A while ago I got a ST Nucleo-H753ZI evaluation board because I wanted to try out Hubris, Oxide's embedded operating system. After getting the basic demo app with the blinking lights running I set it aside for a lack of an idea what to do with it. A few weeks ago I was looking through old Raspberry Pi accessories on the hunt for a project. What stuck out to me wasn't any of the Raspberry Pi stuff, but the old 4 by 3 VGA monitor I had standing around. Could I just wire those pins in the VGA cable up to the GPIOs and produce a signal? As it turns out, yes you can just do that.
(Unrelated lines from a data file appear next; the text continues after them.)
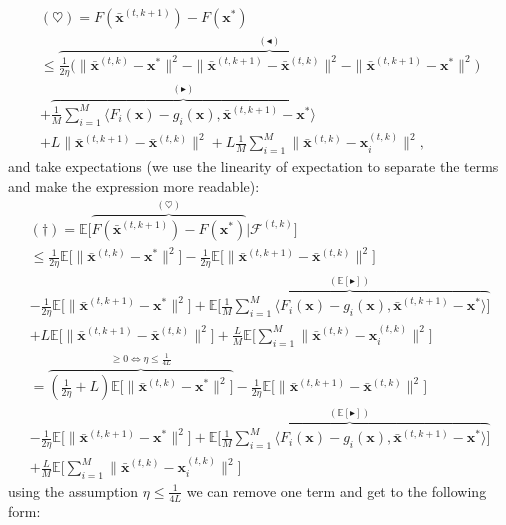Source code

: \begin{align*}
    (\heartsuit)  = F(\bar{\bm{x}}^{(t,k+1)}) - F(\bm{x}^*) \\ \leq \overbrace{ \frac{1}{2\eta} \Big(\|  \bar{\bm{x}}^{(t,k)} - \bm{x}^{*} \|^2 - \|  \bar{\bm{x}}^{(t,k+1)} - \bar{\bm{x}}^{(t,k)} \|^2 - \| \bar{\bm{x}}^{(t,k+1)} - \bm{x}^{*} \|^2 \Big)}^{(\blacktriangleleft)} \\
    + \overbrace{\frac{1}{M} \sum_{i=1}^M  \langle F_i(\bm{x}) - g_i(\bm{x})  ,\bar{\bm{x}}^{(t,k+1)} - \bm{x}^{*} \rangle  }^{(\blacktriangleright)}
    \\+ L  \|\bar{\bm{x}}^{(t,k+1)}-\bar{\bm{x}}^{(t,k)} \|^2  +L \frac{1}{M} \sum_{i=1}^M \|\bar{\bm{x}}^{(t,k)}-\bm{x}_i^{(t,k)} \|^2,
\end{align*}
\noindent
and take expectations (we use the linearity of expectation to separate the terms and make the expression more readable):
\begin{align*}
    (\dagger) = \mathbb{E} \Big[ \overbrace{F(\bar{\bm{x}}^{(t,k+1)}) - F(\bm{x}^*)}^{(\heartsuit)} | \mathcal{F}^{(t,k)}\Big]\\
    \leq \frac{1}{2\eta} \mathbb{E} \Bigg[
    \|  \bar{\bm{x}}^{(t,k)} - \bm{x}^{*} \|^2 \Bigg]
    -  \frac{1}{2\eta} \mathbb{E} \Bigg[ \|  \bar{\bm{x}}^{(t,k+1)} - \bar{\bm{x}}^{(t,k)} \|^2 \Bigg] \\
    - \frac{1}{2\eta}  \mathbb{E} \Bigg[ \| \bar{\bm{x}}^{(t,k+1)} - \bm{x}^{*} \|^2  \Bigg] 
    +  \overbrace{\mathbb{E} \Bigg[ \frac{1}{M} \sum_{i=1}^M  \langle F_i(\bm{x}) - g_i(\bm{x})  ,\bar{\bm{x}}^{(t,k+1)} - \bm{x}^{*} \rangle    \Bigg] }^{(\mathbb{E}[\blacktriangleright])}
    \\+ L \mathbb{E} \Bigg[ \|\bar{\bm{x}}^{(t,k+1)}-\bar{\bm{x}}^{(t,k)} \|^2  \Bigg]  + \frac{L}{M}  \mathbb{E} \Bigg[ \sum_{i=1}^M \|\bar{\bm{x}}^{(t,k)}-\bm{x}_i^{(t,k)} \|^2 \Bigg] \\
    = \overbrace{\left(\frac{1}{2\eta} + L \right) \mathbb{E} \Bigg[ 
        \|  \bar{\bm{x}}^{(t,k)} - \bm{x}^{*} \|^2 \Bigg]}^{\geq 0 \iff \eta \leq \frac{1}{4L}}
    -  \frac{1}{2\eta} \mathbb{E} \Bigg[  \|  \bar{\bm{x}}^{(t,k+1)} - \bar{\bm{x}}^{(t,k)} \|^2 \Bigg] \\
    - \frac{1}{2\eta}  \mathbb{E} \Bigg[  \| \bar{\bm{x}}^{(t,k+1)} - \bm{x}^{*} \|^2  \Bigg] 
    +  \overbrace{\mathbb{E} \Bigg[ \frac{1}{M} \sum_{i=1}^M  \langle F_i(\bm{x}) - g_i(\bm{x})  ,\bar{\bm{x}}^{(t,k+1)} - \bm{x}^{*} \rangle    \Bigg] }^{(\mathbb{E}[\blacktriangleright])}
    \\+ \frac{L}{M}  \mathbb{E} \Bigg[ \sum_{i=1}^M \|\bar{\bm{x}}^{(t,k)}-\bm{x}_i^{(t,k)} \|^2 \Bigg] 
\end{align*}
using the assumption $\eta \leq \frac{1}{4L}$ we can remove one term and get to the following form: 

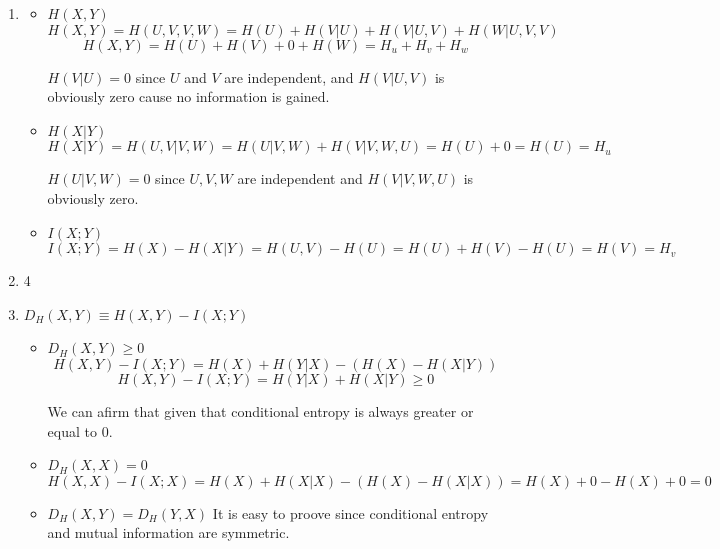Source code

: \documentclass{article}
\begin{document}
\begin{enumerate}
	\item
	      \begin{itemize}
		      \item \(H(X, Y)\)
		            \[H(X, Y) = H(U, V, V, W) = H(U) + H(V | U) + H(V | U, V) + H(W | U, V, V)\]
		            \[H(X, Y) = H(U) + H(V) + 0 + H(W) = H_u + H_v + H_w\]

		            \(H(V | U) = 0\) since \(U\) and \(V\) are independent, and \(H(V | U, V)\) is obviously zero cause no information is gained.

		      \item \(H(X | Y)\)
		            \[H(X | Y) = H(U,V | V, W) = H(U | V, W) + H(V | V, W, U) = H(U) + 0 = H(U) = H_u\]

		            \(H(U | V, W) = 0\) since \(U, V, W\) are independent and \(H(V | V, W, U)\) is obviously zero.

		      \item \(I(X;Y)\)
		            \[I(X;Y) = H(X) - H(X|Y) = H(U, V) - H(U) = H(U) + H(V) - H(U) = H(V) = H_v\]
	      \end{itemize}

	\item 4
	\item \(D_H(X, Y) \equiv H(X, Y) - I(X; Y)\)
	      \begin{itemize}
		      \item \(D_H(X, Y) \geq 0\)
		            \[H(X, Y) - I(X; Y) = H(X) + H(Y|X) - (H(X) - H(X|Y))\]
		            \[H(X, Y) - I(X; Y) = H(Y|X) + H(X|Y) \geq 0\]

		            We can afirm that given that conditional entropy is always greater or equal to 0.

		      \item \(D_H(X, X) = 0\)
		            \[H(X, X) - I(X;X) = H(X) + H(X|X) - (H(X) - H(X|X)) = H(X) + 0 - H(X) + 0 = 0\]
		      \item \(D_H(X, Y) = D_H(Y, X)\)
		            It is easy to proove since conditional entropy and mutual information are symmetric.


\end{itemize}
\end{enumerate}
\end{document}
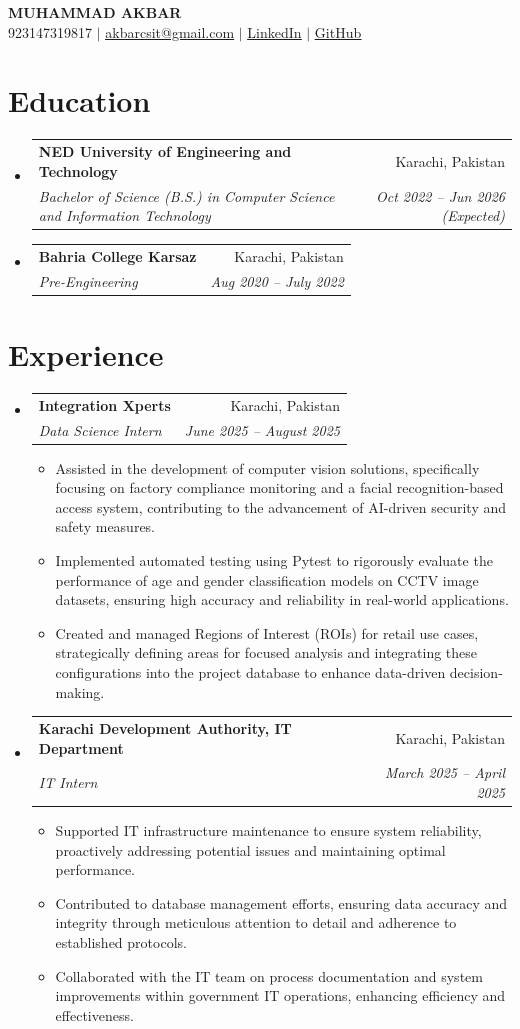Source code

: \documentclass[letterpaper,11pt]{article}
\makeatletter
\newcommand{\resumeItem}[1]{
  \item\small{
    {#1 \vspace{-2pt}}
  }
}
\newcommand{\resumeSubheading}[4]{
  \vspace{-2pt}\item
    \begin{tabular*}{0.97\textwidth}[t]{l@{\extracolsep{\fill}}r}
      \textbf{#1} & #2 \\
      \textit{\small#3} & \textit{\small #4} \\
    \end{tabular*}\vspace{-7pt}
}
\newcommand{\resumeSubHeadingListStart}{\begin{itemize}[leftmargin=0.15in, label={}]}
\newcommand{\resumeSubHeadingListEnd}{\end{itemize}}
\newcommand{\resumeItemListStart}{\begin{itemize}}
\newcommand{\resumeItemListEnd}{\end{itemize}\vspace{-5pt}}
\makeatother
\begin{document}
\begin{center}
    \textbf{\Huge \scshape MUHAMMAD AKBAR} \\ \vspace{1pt}
    \small 923147319817 $|$ \href{mailto:akbarcsit@gmail.com}{\underline{akbarcsit@gmail.com}} $|$ 
    \href{https://www.linkedin.com/in/muhammad-akbar-0b7767270}{\underline{LinkedIn}} $|$
    \href{https://github.com/muakbar04}{\underline{GitHub}}
\end{center}


\section{Education}
  \resumeSubHeadingListStart
        \resumeSubheading
      {NED University of Engineering and Technology}{Karachi, Pakistan}
      {Bachelor of Science (B.S.) in Computer Science and Information Technology}{Oct 2022 – Jun 2026 (Expected)}
        \resumeSubheading
      {Bahria College Karsaz}{Karachi, Pakistan}
      {Pre-Engineering}{Aug 2020 – July 2022}
      \resumeSubHeadingListEnd


\section{Experience}
  \resumeSubHeadingListStart
        \resumeSubheading
      {Integration Xperts}{Karachi, Pakistan}
      {Data Science Intern}{June 2025 – August 2025}
      \resumeItemListStart
                \resumeItem{Assisted in the development of computer vision solutions, specifically focusing on factory compliance monitoring and a facial recognition-based access system, contributing to the advancement of AI-driven security and safety measures.}
                \resumeItem{Implemented automated testing using Pytest to rigorously evaluate the performance of age and gender classification models on CCTV image datasets, ensuring high accuracy and reliability in real-world applications.}
                \resumeItem{Created and managed Regions of Interest (ROIs) for retail use cases, strategically defining areas for focused analysis and integrating these configurations into the project database to enhance data-driven decision-making.}
              \resumeItemListEnd
        \resumeSubheading
      {Karachi Development Authority, IT Department}{Karachi, Pakistan}
      {IT Intern}{March 2025 – April 2025}
      \resumeItemListStart
                \resumeItem{Supported IT infrastructure maintenance to ensure system reliability, proactively addressing potential issues and maintaining optimal performance.}
                \resumeItem{Contributed to database management efforts, ensuring data accuracy and integrity through meticulous attention to detail and adherence to established protocols.}
                \resumeItem{Collaborated with the IT team on process documentation and system improvements within government IT operations, enhancing efficiency and effectiveness.}
              \resumeItemListEnd
      \resumeSubHeadingListEnd
\end{document}
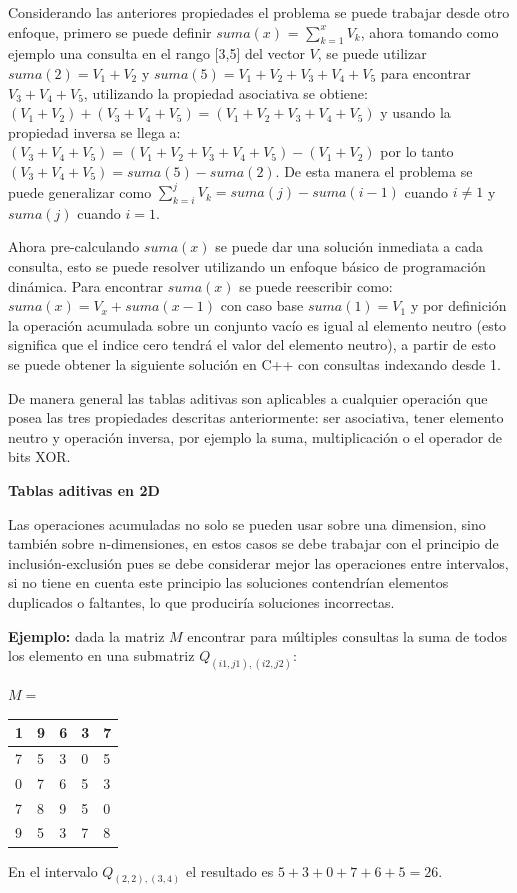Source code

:\documentclass[12pt, a4paper]{article}
\newcommand\cppfile[2][]{

}
\newcommand{\subtitulo}[1]{\begin{center}\textbf{#1}\end{center}}
\begin{document}
	Considerando las anteriores propiedades el problema se puede trabajar desde otro enfoque, primero se puede
	definir $suma(x)$ = $\sum_{k=1}^{x} V_{k}$, ahora tomando como ejemplo una consulta en el rango [3,5] 
	del vector $V$, se puede utilizar $suma(2) = V_{1}+V_{2}$ y $suma(5) = V_{1}+V_{2}+V_{3}+V_{4}+V_{5}$ para
	encontrar $V_{3}+V_{4}+V_{5}$, utilizando la propiedad asociativa se obtiene: 
	$(V_{1}+V_{2})+(V_{3}+V_{4}+V_{5})=(V_{1}+V_{2}+V_{3}+V_{4}+V_{5})$ y usando la propiedad inversa se llega a:
	$(V_{3}+V_{4}+V_{5})=(V_{1}+V_{2}+V_{3}+V_{4}+V_{5})-(V_{1}+V_{2})$ por lo tanto 
	$(V_{3}+V_{4}+V_{5})=suma(5)-suma(2)$. De esta manera el problema se puede generalizar como 
	$\sum_{k=i}^{j} V_{k} = suma(j) - suma(i-1)$ cuando $i \neq 1$ y $suma(j)$ cuando $i=1$.
	
	Ahora pre-calculando $suma(x)$ se puede dar una solución inmediata a cada consulta, esto se puede resolver 
	utilizando un enfoque básico de programación dinámica. Para encontrar $suma(x)$ se puede reescribir como: 
	$suma(x) = V_{x} + suma(x-1)$ con caso base $suma(1)=V_{1}$ y por definición la operación acumulada sobre un 
	conjunto vacío es igual al elemento neutro (esto significa que el indice cero tendrá el valor del elemento 
	neutro), a partir de esto se puede obtener la siguiente solución en C++ con consultas indexando desde 1.
	\cppfile[6-14]{Estructuras_de_datos/codigos/tablas_aditivas.cpp}
	
	De manera general las tablas aditivas son aplicables a cualquier operación que posea las tres propiedades 
	descritas anteriormente: ser asociativa, tener elemento neutro y operación inversa, por ejemplo la suma,
	multiplicación o el operador de bits XOR.

	\subtitulo{Tablas aditivas en 2D}
	
	Las operaciones acumuladas no solo se pueden usar sobre una dimension, sino también sobre n-dimensiones, en estos
	casos se debe trabajar con el principio de inclusión-exclusión pues se debe considerar mejor las operaciones entre
	intervalos, si no tiene en cuenta este principio las soluciones contendrían elementos duplicados o faltantes, lo 
	que produciría soluciones incorrectas.
	
	\textbf{Ejemplo:} dada la matriz $M$ encontrar para múltiples consultas la suma de todos los elemento en una
	submatriz $Q_{(i1,j1),(i2,j2)}$:
	\begin{center}
		$M = $
		\begin{tabular}{|l|l|l|l|l|}
			\hline
			1  &9  &6 &3 &7\\ \hline
			7  &5  &3 &0 &5\\ \hline
			0  &7  &6 &5 &3\\ \hline
			7  &8  &9 &5 &0\\ \hline
			9  &5  &3 &7 &8\\ \hline
		\end{tabular}
	\end{center}
	En el intervalo $Q_{(2,2),(3,4)}$ el resultado es $5+3+0+7+6+5=26$.
\end{document}
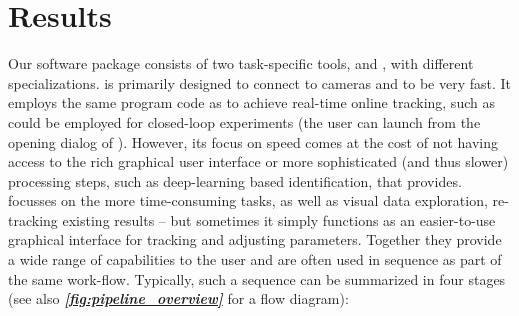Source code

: \documentclass[9pt,lineno]{elife}
\newcommand{\figref}[1]{\textit{\textbf{\ref{#1}}}}
\newcommand{\TRex}{\protect\path{TRex}}
\newcommand{\TGrabs}{\protect\path{TGrabs}}
\newcommand{\changemade}[1]{#1}
\begin{document}
\section{Results}\label{sec:methods_evaluation}


\changemade{Our software package consists of two task-specific tools, \TGrabs{} and \TRex{}, with different specializations. \TGrabs{} is primarily designed to connect to cameras and to be very fast. It employs the same program code as \TRex{} to achieve real-time online tracking, such as could be employed for closed-loop experiments (the user can launch \TGrabs{} from the opening dialog of \TRex{}). However, its focus on speed comes at the cost of not having access to the rich graphical user interface or more sophisticated (and thus slower) processing steps, such as deep-learning based identification, that \TRex{} provides. \TRex{} focusses on the more time-consuming tasks, as well as visual data exploration, re-tracking existing results -- but sometimes it simply functions as an easier-to-use graphical interface for tracking and adjusting parameters. Together they provide a wide range of capabilities to the user and are often used in sequence as part of the same work-flow. Typically, such a sequence can be summarized in four stages (see also \figref{fig:pipeline_overview} for a flow diagram):}

\end{document}
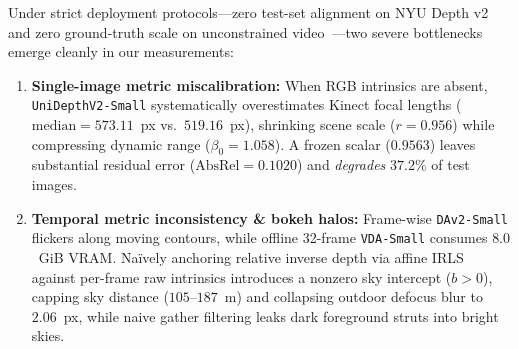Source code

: \documentclass[10pt,twocolumn,letterpaper]{article}
\begin{document}
Under strict deployment protocols---zero test-set alignment on NYU Depth v2~\cite{silberman2012nyu,eigen2014depth} and zero ground-truth scale on unconstrained video~\cite{perazzi2016davis}---two severe bottlenecks emerge cleanly in our measurements:
\begin{enumerate}
  \item \textbf{Single-image metric miscalibration:} When RGB intrinsics are absent, \texttt{UniDepthV2-Small} systematically overestimates Kinect focal lengths ($\mathrm{median}=573.11$~px vs.\ $519.16$~px), shrinking scene scale ($r=0.956$) while compressing dynamic range ($\beta_0=1.058$). A frozen scalar ($0.9563$) leaves substantial residual error ($\mathrm{AbsRel}=0.1020$) and \emph{degrades} $37.2\%$ of test images.
  \item \textbf{Temporal metric inconsistency \& bokeh halos:} Frame-wise \texttt{DAv2-Small} flickers along moving contours, while offline 32-frame \texttt{VDA-Small} consumes $8.0$~GiB VRAM. Na\"ively anchoring relative inverse depth via affine IRLS against per-frame raw intrinsics introduces a nonzero sky intercept ($b>0$), capping sky distance ($105$--$187$~m) and collapsing outdoor defocus blur to $2.06$~px, while naive gather filtering leaks dark foreground struts into bright skies.
\end{enumerate}
\end{document}
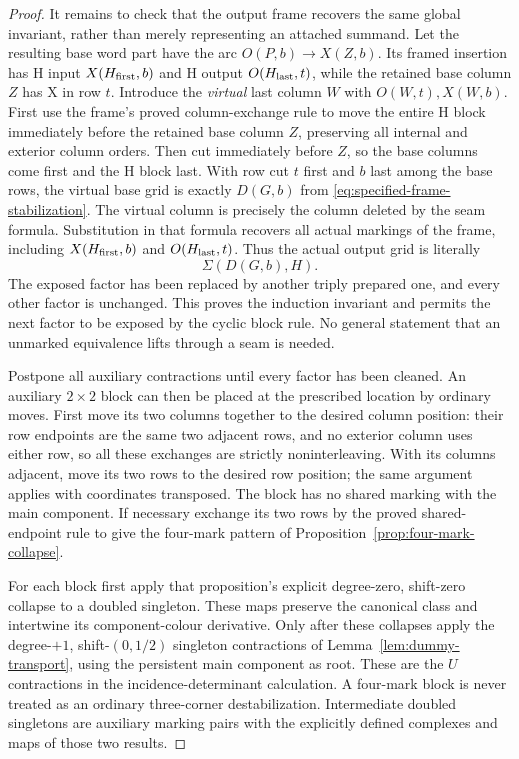 \documentclass[11pt,a4paper]{article}
\theoremstyle{remark}
\begin{document}
\begin{proof}
It remains to check that the output frame recovers the same global
invariant, rather than merely representing an attached summand.  Let
the resulting base word part have the arc
$O(P,b)\to X(Z,b)$.  Its framed insertion has H input
$X(H_{\rm first},b)$ and H output $O(H_{\rm last},t)$, while the
retained base column $Z$ has X in row $t$.  Introduce the
\emph{virtual} last column $W$ with $O(W,t),X(W,b)$.  First use the
frame's proved column-exchange rule to move the entire H block
immediately before the retained base column $Z$, preserving all
internal and exterior column orders.  Then cut immediately before
$Z$, so the base columns come first and the H block last.  With row
cut $t$ first and $b$ last among the base rows, the
virtual base grid is exactly $D(G,b)$ from
\eqref{eq:specified-frame-stabilization}.  The virtual column is
precisely the column deleted by the seam formula.  Substitution in
that formula recovers all actual markings of the frame, including
$X(H_{\rm first},b)$ and $O(H_{\rm last},t)$.  Thus the actual output
grid is literally
\[
 \Sigma(D(G,b),H).
\]
The exposed factor has been replaced by another triply prepared one,
and every other factor is unchanged.  This proves the induction
invariant and permits the next factor to be exposed by the cyclic
block rule.  No general statement that an unmarked equivalence lifts
through a seam is needed.

Postpone all auxiliary contractions until every factor has been
cleaned.  An auxiliary $2\times2$ block can then be placed at the
prescribed location by ordinary moves.  First move its two columns together
to the desired column position: their row endpoints are the same two
adjacent rows, and no exterior column uses either row, so all these
exchanges are strictly noninterleaving.  With its columns adjacent,
move its two rows to the desired row position; the same argument
applies with coordinates transposed.  The block has no shared marking
with the main component.  If necessary exchange its two rows by the
proved shared-endpoint rule to give the four-mark pattern of
Proposition~\ref{prop:four-mark-collapse}.

For each block first apply that proposition's explicit degree-zero,
shift-zero collapse to a doubled singleton.  These maps preserve the
canonical class and intertwine its component-colour derivative.  Only
after these collapses apply the degree-$+1$, shift-$(0,1/2)$ singleton
contractions of Lemma~\ref{lem:dummy-transport}, using the persistent
main component as root.  These are the $U$ contractions in the
incidence-determinant calculation.  A four-mark block is never
treated as an ordinary three-corner destabilization.  Intermediate
doubled singletons are auxiliary marking pairs with the explicitly
defined complexes and maps of those two results.


\end{proof}
\end{document}
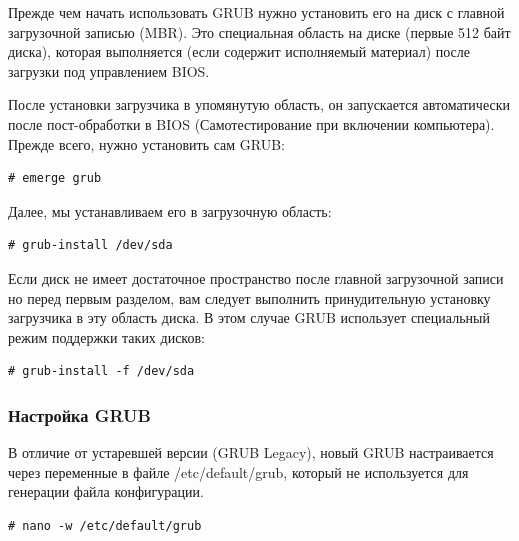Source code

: \documentclass[10pt]{book}
\begin{document}
Прежде чем начать использовать GRUB нужно установить его на диск с главной загрузочной записью (MBR). Это специальная область на диске (первые 512 байт диска), которая выполняется (если содержит исполняемый материал) после загрузки под управлением BIOS.

После установки загрузчика в упомянутую область, он запускается автоматически после пост-обработки в BIOS (Самотестирование при включении компьютера).
Прежде всего, нужно установить сам GRUB:

\vspace{3mm}
\begin{tcolorbox}
\begin{lstlisting}
# emerge grub
\end{lstlisting}
\end{tcolorbox}

Далее, мы устанавливаем его в загрузочную область:

\vspace{3mm}
\begin{tcolorbox}
\begin{lstlisting}
# grub-install /dev/sda
\end{lstlisting}
\end{tcolorbox}

Если диск не имеет достаточное пространство после главной загрузочной записи но перед первым разделом, вам следует выполнить принудительную установку загрузчика в эту область диска.
В этом случае GRUB использует специальный режим поддержки таких дисков:

\vspace{3mm}
\begin{tcolorbox}
\begin{lstlisting}
# grub-install -f /dev/sda
\end{lstlisting}
\end{tcolorbox}

\subsubsection{Настройка GRUB}

В отличие от устаревшей версии (GRUB Legacy), новый GRUB настраивается через переменные в файле /etc/default/grub, который не используется для генерации файла конфигурации.

\vspace{3mm}
\begin{tcolorbox}
\begin{lstlisting}
# nano -w /etc/default/grub
\end{lstlisting}
\end{tcolorbox}
\end{document}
Getting Rid of the Sys Task
In the beginning I thought I was gonna be changing the GPIO pins from normal code, so switching them
on and off at very high speeds.
In hubris there's a stm32xx-sys
task that normally controls the GPIO pins and also handles
enabling clock to the different components through the Reset and Clock Control (RCC) block.
So normally if you want to set a GPIO pin you'd send a message to the sys
task and it would do
that for you.
I was worried that the overhead of the context switching was gonna be a problem there.
So I decided to get rid of the sys task and do it all in my task.
The Plan
My first plan was to get the screen to just display a single color. I thought that it would be enough to get the vsync and hsync signals right and then just have the green pin high all the time to get a green picture.
Mapping the Registers
The peripherals of our chip are all controlled with registers. Those are memory mapped and to certain addresses. There is a gigantic 3000 page reference manual that describes all those registers. It's all very overwhelming. Luckily there's a Peripheral Access Crate (PAC) that defines an API for reading and writing those registers.
Since we're running under memory protection we need to first make sure we can actually write to those registers.
In Hubris that sort of thing happens in an app.toml
where all the tasks for an app are defined.
[tasks.vga]
name = "drv-vga"
priority = 1
uses = ["rcc", "gpios", "tim3"]
start = true
In this case the tim3
memory region wasn't a thing the Hubris build system knew about yet.
The regions you can use
there are defined in a chip.toml
for the specific chip you have.
In our case that's chips/stm32h7/chip.toml
.
[tim3]
address = 0x40000400
size = 0x400
You get those values from a fun table called "Register boundary addresses" from the manual.
Blinking an LED with a Timer / PWM
The timers on this chip have a Pulse-Width-Modulation (PWM) feature which we should be able to use to generate the VGA sync signals. But the first step was to get a light blinking using PWM. The basic Hubris demo app does have a blinking LED, but that's not using PWM. Instead it uses the timer feature of the kernel, which makes a lot of sense for a Hubris demo, but we want to involve the CPU as minimally as possible for generating the signal.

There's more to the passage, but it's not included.